LSU Art Historian’s New Book Examines Rituals of Secret Society in Napoleon-Era France
(Baton Rouge, LA) – In a fascinating new book, LSU Art Historian Darius A. Spieth brings to life the world of secret Masonic societies that existed in Napoleon-era France and discusses the obsession these groups had with ancient Egyptian worship and rituals.
In, Napoleon’s Sorcerers: The Sophisians, published this month by the University of Delaware Press, Spieth focuses on one such society in particular, the Ancient Order of Sophisians, and examines the rituals this group created in its worship of the ancient goddess Isis.
The Sophisian Order was not the only Masonic organization preoccupied with Egypt at the turn of the 19th century, but it was among the more interesting. Founded in Paris in 1801, the Sophisian Order initially catered to veteran military leaders, Egyptologists, scientists, writers, and artists who had joined Napoleon’s Egyptian campaign. But it soon branched out and attracted new adepts from the world of the Parisian stage.

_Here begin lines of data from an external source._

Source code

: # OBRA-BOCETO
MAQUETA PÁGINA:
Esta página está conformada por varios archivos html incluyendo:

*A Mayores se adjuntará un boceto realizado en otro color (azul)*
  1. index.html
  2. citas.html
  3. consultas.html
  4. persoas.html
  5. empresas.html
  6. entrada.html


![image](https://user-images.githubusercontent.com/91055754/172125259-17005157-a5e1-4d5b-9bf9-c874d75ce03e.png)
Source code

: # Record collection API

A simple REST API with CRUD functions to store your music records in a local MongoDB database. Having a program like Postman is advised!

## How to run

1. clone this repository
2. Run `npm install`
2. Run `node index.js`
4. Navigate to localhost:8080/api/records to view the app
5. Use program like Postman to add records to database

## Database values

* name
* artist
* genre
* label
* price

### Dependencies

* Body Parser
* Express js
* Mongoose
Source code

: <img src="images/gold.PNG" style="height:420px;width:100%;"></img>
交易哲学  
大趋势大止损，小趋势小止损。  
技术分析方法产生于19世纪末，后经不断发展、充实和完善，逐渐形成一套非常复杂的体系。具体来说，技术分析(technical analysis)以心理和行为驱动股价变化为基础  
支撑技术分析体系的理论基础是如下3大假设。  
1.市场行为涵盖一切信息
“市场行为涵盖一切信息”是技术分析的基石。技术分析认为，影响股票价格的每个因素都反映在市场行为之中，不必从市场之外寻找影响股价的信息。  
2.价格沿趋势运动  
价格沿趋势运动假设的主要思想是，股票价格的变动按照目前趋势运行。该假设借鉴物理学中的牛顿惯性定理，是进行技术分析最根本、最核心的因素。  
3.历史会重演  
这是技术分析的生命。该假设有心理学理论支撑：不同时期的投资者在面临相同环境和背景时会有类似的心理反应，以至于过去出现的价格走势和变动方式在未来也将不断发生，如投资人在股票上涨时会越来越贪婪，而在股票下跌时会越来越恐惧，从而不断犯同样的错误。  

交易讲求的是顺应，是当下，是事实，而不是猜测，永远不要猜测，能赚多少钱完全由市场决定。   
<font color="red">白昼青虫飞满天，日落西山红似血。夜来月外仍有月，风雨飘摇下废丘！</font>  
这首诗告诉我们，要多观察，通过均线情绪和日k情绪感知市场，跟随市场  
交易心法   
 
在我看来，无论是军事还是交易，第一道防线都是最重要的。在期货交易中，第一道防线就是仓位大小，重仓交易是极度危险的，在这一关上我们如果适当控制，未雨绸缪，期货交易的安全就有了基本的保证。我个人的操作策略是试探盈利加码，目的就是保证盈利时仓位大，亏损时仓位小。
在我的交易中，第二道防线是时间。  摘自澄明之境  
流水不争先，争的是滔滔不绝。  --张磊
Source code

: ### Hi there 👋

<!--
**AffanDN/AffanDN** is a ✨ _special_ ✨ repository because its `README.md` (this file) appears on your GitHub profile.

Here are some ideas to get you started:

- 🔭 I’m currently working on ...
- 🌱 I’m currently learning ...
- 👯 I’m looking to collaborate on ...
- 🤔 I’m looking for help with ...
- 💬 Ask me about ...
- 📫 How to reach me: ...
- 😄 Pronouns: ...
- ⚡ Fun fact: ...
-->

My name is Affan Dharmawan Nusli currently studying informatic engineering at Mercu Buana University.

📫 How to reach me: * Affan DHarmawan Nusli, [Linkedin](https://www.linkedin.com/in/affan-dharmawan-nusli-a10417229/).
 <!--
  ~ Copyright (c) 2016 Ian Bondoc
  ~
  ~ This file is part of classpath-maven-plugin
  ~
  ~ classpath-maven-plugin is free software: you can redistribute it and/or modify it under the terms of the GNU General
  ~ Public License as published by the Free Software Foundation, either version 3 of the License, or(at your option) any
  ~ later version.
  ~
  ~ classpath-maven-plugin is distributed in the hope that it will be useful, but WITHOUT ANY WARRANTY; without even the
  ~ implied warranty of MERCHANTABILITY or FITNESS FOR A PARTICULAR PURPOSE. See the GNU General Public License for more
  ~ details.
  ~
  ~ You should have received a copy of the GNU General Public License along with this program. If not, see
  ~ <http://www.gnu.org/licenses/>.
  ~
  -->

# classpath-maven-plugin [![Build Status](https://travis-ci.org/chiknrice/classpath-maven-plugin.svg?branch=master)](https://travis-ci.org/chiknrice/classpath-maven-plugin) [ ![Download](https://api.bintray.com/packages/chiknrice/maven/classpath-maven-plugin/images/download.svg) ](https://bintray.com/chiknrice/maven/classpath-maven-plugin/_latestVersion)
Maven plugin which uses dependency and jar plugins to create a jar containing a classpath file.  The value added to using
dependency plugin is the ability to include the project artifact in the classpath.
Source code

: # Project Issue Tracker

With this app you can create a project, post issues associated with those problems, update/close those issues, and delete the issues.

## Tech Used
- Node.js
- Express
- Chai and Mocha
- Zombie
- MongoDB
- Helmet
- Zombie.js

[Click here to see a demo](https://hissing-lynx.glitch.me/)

Spieth, an assistant professor in the LSU College of Art and Design, bases his study on previously unpublished archival materials, including the Sophisian’s so-called Golden Book from the Bibliothèque Nationale in Paris. A richly illuminated manuscript, the Golden Book features underground mazes, cave settings, pyramids, and temple structures as theatrical settings to re-create Ancient Egyptian initiation practices. The book includes 17 color illustrations, and 49 black-and-white illustrations.
Spieth, a native of Germany, is a specialist in early modern European art and intellectual history. He has worked for Harvard University’s Fogg Art Museum, and has published numerous scholarly articles and museum catalogues dealing with early 19th century European art.